Of drugs removed from the market by the FDA from 1997 to 2000, 8 in 10 were yanked because they posed greater health risks for women than for men, the U.S. Government Accountability Office reported in 2001.
Now the males-only club is removing its No Girlzz Alowed sign.
A 2014 National Institutes of Health policy that requires scientists to begin using female lab animals takes full effect in January. All basic and animal research must include females — or researchers must justify the exclusion. Bottom line: Use females or lose funding.
This is great news and long overdue.
"I'm really thrilled," says Teresa Woodruff, director of Northwestern University's Women's Health Research Institute, who lobbied for this policy change for years. "I think this is going to be a complete game-changer for science and medicine. If we can get a better understanding of how drugs work at the basic science level, on men and women, that's going to improve the medical pipeline for all of us."
You might think including female animals in research is common sense. But remember, until 1993, many researchers thought nothing of using male subjects almost exclusively in human clinical trials to test a broad array of treatments and drugs. No Girlzz Alowed. As if the physiology of men and of women were so similar as to be nearly indistinguishable.
"The truth of the matter is men and women are very different at the cellular level, at the molecular level, at the systemic level," Doris Taylor, director of regenerative medicine research at the Texas Heart Institute told The Washington Post.

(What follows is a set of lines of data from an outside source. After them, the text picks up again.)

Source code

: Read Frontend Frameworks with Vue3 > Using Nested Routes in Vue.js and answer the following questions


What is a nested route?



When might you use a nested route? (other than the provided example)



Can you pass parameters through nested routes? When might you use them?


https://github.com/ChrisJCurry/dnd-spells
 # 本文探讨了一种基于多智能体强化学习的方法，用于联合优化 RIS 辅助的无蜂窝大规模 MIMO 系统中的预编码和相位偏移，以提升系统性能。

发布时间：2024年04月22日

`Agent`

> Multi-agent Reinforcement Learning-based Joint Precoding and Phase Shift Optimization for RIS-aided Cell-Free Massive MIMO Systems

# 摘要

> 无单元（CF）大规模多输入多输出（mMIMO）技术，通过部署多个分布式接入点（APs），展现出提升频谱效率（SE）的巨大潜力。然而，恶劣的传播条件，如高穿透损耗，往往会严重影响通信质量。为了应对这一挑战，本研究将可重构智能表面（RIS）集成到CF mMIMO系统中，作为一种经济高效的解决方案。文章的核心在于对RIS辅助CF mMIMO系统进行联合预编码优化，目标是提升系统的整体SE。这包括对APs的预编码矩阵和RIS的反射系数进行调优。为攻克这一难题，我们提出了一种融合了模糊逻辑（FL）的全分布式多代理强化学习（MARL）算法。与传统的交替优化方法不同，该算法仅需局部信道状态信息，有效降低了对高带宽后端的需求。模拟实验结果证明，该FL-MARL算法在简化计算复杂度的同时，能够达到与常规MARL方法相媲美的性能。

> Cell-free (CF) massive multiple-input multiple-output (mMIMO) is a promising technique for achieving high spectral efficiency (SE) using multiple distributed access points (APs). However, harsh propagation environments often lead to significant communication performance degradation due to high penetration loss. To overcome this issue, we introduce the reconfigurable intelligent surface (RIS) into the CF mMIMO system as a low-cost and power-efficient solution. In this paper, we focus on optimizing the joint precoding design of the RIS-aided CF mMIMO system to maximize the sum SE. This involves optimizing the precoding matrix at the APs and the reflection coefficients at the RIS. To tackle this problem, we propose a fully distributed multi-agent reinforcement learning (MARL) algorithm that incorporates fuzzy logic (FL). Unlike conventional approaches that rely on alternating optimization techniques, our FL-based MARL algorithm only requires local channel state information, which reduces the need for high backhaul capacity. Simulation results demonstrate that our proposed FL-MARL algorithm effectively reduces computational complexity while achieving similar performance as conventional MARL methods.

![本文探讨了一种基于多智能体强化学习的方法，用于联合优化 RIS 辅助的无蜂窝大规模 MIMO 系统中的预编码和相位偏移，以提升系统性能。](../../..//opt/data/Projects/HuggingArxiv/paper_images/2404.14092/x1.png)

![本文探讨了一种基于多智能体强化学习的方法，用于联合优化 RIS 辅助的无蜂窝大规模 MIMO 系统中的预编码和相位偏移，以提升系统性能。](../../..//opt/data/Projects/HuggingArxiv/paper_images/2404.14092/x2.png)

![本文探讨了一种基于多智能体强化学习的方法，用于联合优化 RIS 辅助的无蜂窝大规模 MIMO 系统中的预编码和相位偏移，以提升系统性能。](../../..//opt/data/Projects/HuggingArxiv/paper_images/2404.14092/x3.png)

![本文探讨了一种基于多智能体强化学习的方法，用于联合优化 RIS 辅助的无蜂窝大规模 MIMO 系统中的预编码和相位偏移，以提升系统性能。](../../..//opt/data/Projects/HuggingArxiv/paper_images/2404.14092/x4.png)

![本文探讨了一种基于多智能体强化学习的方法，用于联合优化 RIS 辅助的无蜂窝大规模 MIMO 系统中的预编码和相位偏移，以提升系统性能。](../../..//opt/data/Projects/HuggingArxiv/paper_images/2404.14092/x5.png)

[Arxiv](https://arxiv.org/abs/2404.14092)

Something you probably didn't know: "Every cell has a sex," Dr. Janine Clayton, director of the NIH's Office of Research on Women's Health, told The New York Times. "Each cell is either male or female, and that genetic difference results in different biochemical processes within those cells. ... If you don't know that and put all of the cells together, you're missing out, and you may also be misinterpreting your data."
In 1993, Congress required that NIH-funded human clinical research studies include women. Today, more than half of the participants in such studies are women. (Even so, the NIH only reports how many women are included in trials, not if researchers are analyzing the outcomes of trials by sex; that would help determine whether males and females are responding differently to the same drugs or treatments.)
The 1993 law also didn't specifically extend to basic research at the animal level. Enter the 2014 NIH policy.
"Most scientists want to do the most powerful experiment to get the most durable, powerful answers," NIH Director Francis Collins told the Times last year. "For most, this has not been on the radar screen as an important issue. What we're trying to do here is raise consciousness."
The best way to do that: with money. The NIH spends billions to drive basic medical research in this country.
When it tells tens of thousands of researchers who rely on NIH grants that they must include females or explain why not, most will be sure to include females. Over time, that should mean treatments and blockbuster drugs that are safer and more effective for all of us.